Conservative U.S. bishops are learning that it is perilous to pose as being “more Catholic than the pope.” Defying public and private warnings from the Vatican, and ignoring sentiment in the pews, the U.S. Conference of Catholic Bishops last week authorized the preparation of a doctrinal statement on the Eucharist that was widely understood as being aimed at denying communion to pro-choice Catholic public officials, notably the president of the United States.
Now some of the bishops are hastily trying to downplay their intentions with “nothing to see here” disclaimers, as the National Catholic Reporter noted:
“It is important to note that the bishops did not vote to implement a national policy to deny Holy Communion to politicians who reject Church teaching,” [Archbishop William Lori of Baltimore] wrote. “Rather, in light of the decline in belief and participation in the Eucharist, the bishops voted to permit their Committee on Doctrine to begin drafting a pastoral document on the Eucharist.”

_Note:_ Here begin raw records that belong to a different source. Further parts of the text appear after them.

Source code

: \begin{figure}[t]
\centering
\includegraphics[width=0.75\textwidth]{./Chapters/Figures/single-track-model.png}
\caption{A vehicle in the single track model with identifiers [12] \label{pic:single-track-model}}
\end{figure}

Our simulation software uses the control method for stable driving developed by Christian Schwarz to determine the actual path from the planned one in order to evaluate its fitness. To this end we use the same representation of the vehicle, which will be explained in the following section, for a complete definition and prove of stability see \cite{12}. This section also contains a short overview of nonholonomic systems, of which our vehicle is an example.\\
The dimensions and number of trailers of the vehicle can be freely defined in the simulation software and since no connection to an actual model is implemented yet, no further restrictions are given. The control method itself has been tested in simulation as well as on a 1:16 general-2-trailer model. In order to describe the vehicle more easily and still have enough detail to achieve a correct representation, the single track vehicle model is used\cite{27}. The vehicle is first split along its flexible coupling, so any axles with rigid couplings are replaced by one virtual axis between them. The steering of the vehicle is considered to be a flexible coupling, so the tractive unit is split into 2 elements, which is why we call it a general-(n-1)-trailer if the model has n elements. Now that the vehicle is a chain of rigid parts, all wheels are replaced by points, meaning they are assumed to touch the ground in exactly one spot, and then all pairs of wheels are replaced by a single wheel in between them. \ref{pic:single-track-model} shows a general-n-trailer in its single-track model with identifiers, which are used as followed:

“It is not disciplinary in nature, nor is it targeted at any one person or class of persons,” he added.
Nothing to see here, folks.
Unfortunately, and even comically, hard-core conservatives in and beyond the conference of bishops keep giving away the game, as the Reporter’s Michael Sean Winters sarcastically observes:
[W]hy all the fuss? Could it be that during the spring meeting several bishops, including a committee chair, Archbishop Joseph Naumann, specifically referenced politicians and Biden during their interventions?
Indeed, Naumann has argued that Biden’s pro-choice opinions represent “a grave moral evil.”
Winters cites a number of conservative U.S. Catholic opinion outlets that are adamant about kicking ass and taking names, using access to the altar rail as a culture-war weapon. That’s hardly surprising, given a 2019 statement by the U.S. bishops calling the abortion issue its “preeminent priority because it directly attacks life itself, because it takes place within the sanctuary of the family, and because of the number of lives destroyed.” From that point of view, Biden and other Catholic Democratic pols have sold their souls to secular progressives with abortion-on-demand litmus tests, and need to be chastised as an object lesson to Cafeteria Catholics everywhere.
But alongside a frosty reception from the Vatican, the effort to figuratively excommunicate pro-choice Catholics isn’t going over very well, and could, as Catholic liberal writer E.J. Dionne suggests, seriously backfire:
[M]uch harm had already been done, as pro-Francis bishops pointed out during the debate [over the authorization of a statement]. “The Eucharist itself will be a tool in vicious partisan turmoil,” Bishop Robert McElroy of San Diego warned. “It will be impossible to prevent its weaponization, even if everyone wants to do so.”
A recent Pew survey, Dionne notes, found that 67 percent of U.S. Catholics oppose denying Biden communion. And the brouhaha may bring renewed attention to the fact that a solid majority of U.S. Catholics aren’t even opposed to legalized abortion in the first place. As the venerable scholar of both U.S. politics and Catholicism Garry Wills keeps pointing out, the theological case for what he calls the “cult of the fetus” is not as solid as is often assumed.
True, the most regular mass attenders are significantly more likely to hold anti-abortion views. But at a time when Catholicism in the U.S. and globally is suffering from a credibility crisis stemming from a horrific sexual-abuse scandal that the hierarchy has spent literally billions of dollars to hush up, it’s not the best time for “traditionalists” to champion a smaller and more illiberal Church. What the U.S. bishops are seeking to do is looked upon with unhappy amazement by their counterparts in other countries, as the New York Times reports:
Throughout much of Europe and Latin America, it is essentially unthinkable for bishops to deny communion to politicians who publicly support abortion rights. John Paul II famously offered communion to Francesco Rutelli, a former mayor of Rome and candidate for prime minister who supported abortion rights.
“Almost all of the bishops of the world at this moment look at the United States church,” said Mr. Ivereigh, “and wonder, ‘What is going on?’”
The American effort is “a very dangerous initiative” said Alberto Melloni, a church historian in Rome who said the Vatican had long abandoned the notion that the Catholic Church’s job is to guide politics.
Perhaps the U.S. bishops will avoid calamity by calling off the confrontation with Biden and other pro-choice Catholics in time, or maybe Pope Francis will veto any provocative statement, as he can if it is not unanimous. But it is increasingly clear it may not be Joe Biden, but his conservative critics, who are guilty of bending to secular politics instead of maintaining peaceful communion with and through the Body of Christ.